Directions: What is needed is an exact copy of all the records, written out in full.

[Dataset excerpts Boundary: Start]

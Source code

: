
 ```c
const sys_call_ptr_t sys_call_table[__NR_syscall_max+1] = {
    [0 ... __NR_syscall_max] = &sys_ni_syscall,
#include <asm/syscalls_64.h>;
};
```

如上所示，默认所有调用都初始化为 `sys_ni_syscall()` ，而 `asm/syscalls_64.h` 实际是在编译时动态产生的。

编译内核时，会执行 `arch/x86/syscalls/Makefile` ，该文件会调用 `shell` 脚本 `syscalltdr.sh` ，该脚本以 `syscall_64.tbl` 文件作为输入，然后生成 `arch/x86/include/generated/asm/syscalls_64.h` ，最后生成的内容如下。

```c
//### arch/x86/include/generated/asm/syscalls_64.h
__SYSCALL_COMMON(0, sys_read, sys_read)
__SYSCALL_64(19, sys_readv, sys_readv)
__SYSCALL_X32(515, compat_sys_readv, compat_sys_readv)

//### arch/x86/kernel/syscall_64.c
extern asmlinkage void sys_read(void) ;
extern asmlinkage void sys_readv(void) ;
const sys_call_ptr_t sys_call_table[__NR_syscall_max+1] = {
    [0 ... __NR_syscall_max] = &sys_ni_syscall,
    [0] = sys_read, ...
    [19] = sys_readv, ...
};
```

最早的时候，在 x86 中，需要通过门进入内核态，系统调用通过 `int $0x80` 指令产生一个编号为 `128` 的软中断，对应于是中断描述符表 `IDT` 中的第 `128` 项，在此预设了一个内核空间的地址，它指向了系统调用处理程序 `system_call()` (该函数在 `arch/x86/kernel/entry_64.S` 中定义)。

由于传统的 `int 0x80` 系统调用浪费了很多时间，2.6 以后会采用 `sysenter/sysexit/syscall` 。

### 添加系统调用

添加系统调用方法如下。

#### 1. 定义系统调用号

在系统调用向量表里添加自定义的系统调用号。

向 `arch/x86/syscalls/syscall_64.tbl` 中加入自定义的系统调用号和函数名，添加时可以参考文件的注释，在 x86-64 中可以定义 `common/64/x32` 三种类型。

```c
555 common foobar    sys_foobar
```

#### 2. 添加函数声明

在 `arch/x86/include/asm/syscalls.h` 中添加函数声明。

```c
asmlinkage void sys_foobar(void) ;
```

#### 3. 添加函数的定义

[Dataset excerpts Boundary: End]

Output:
Source code

:
 ```c
const sys_call_ptr_t sys_call_table[__NR_syscall_max+1] = {
    [0 ... __NR_syscall_max] = &sys_ni_syscall,
#include <asm/syscalls_64.h>;
};
```

如上所示，默认所有调用都初始化为 `sys_ni_syscall()` ，而 `asm/syscalls_64.h` 实际是在编译时动态产生的。

编译内核时，会执行 `arch/x86/syscalls/Makefile` ，该文件会调用 `shell` 脚本 `syscalltdr.sh` ，该脚本以 `syscall_64.tbl` 文件作为输入，然后生成 `arch/x86/include/generated/asm/syscalls_64.h` ，最后生成的内容如下。

```c
//### arch/x86/include/generated/asm/syscalls_64.h
__SYSCALL_COMMON(0, sys_read, sys_read)
__SYSCALL_64(19, sys_readv, sys_readv)
__SYSCALL_X32(515, compat_sys_readv, compat_sys_readv)

//### arch/x86/kernel/syscall_64.c
extern asmlinkage void sys_read(void) ;
extern asmlinkage void sys_readv(void) ;
const sys_call_ptr_t sys_call_table[__NR_syscall_max+1] = {
    [0 ... __NR_syscall_max] = &sys_ni_syscall,
    [0] = sys_read, ...
    [19] = sys_readv, ...
};
```

最早的时候，在 x86 中，需要通过门进入内核态，系统调用通过 `int $0x80` 指令产生一个编号为 `128` 的软中断，对应于是中断描述符表 `IDT` 中的第 `128` 项，在此预设了一个内核空间的地址，它指向了系统调用处理程序 `system_call()` (该函数在 `arch/x86/kernel/entry_64.S` 中定义)。

由于传统的 `int 0x80` 系统调用浪费了很多时间，2.6 以后会采用 `sysenter/sysexit/syscall` 。

### 添加系统调用

添加系统调用方法如下。

#### 1. 定义系统调用号

在系统调用向量表里添加自定义的系统调用号。

向 `arch/x86/syscalls/syscall_64.tbl` 中加入自定义的系统调用号和函数名，添加时可以参考文件的注释，在 x86-64 中可以定义 `common/64/x32` 三种类型。

```c
555 common foobar    sys_foobar
```

#### 2. 添加函数声明

在 `arch/x86/include/asm/syscalls.h` 中添加函数声明。

```c
asmlinkage void sys_foobar(void) ;
```

#### 3. 添加函数的定义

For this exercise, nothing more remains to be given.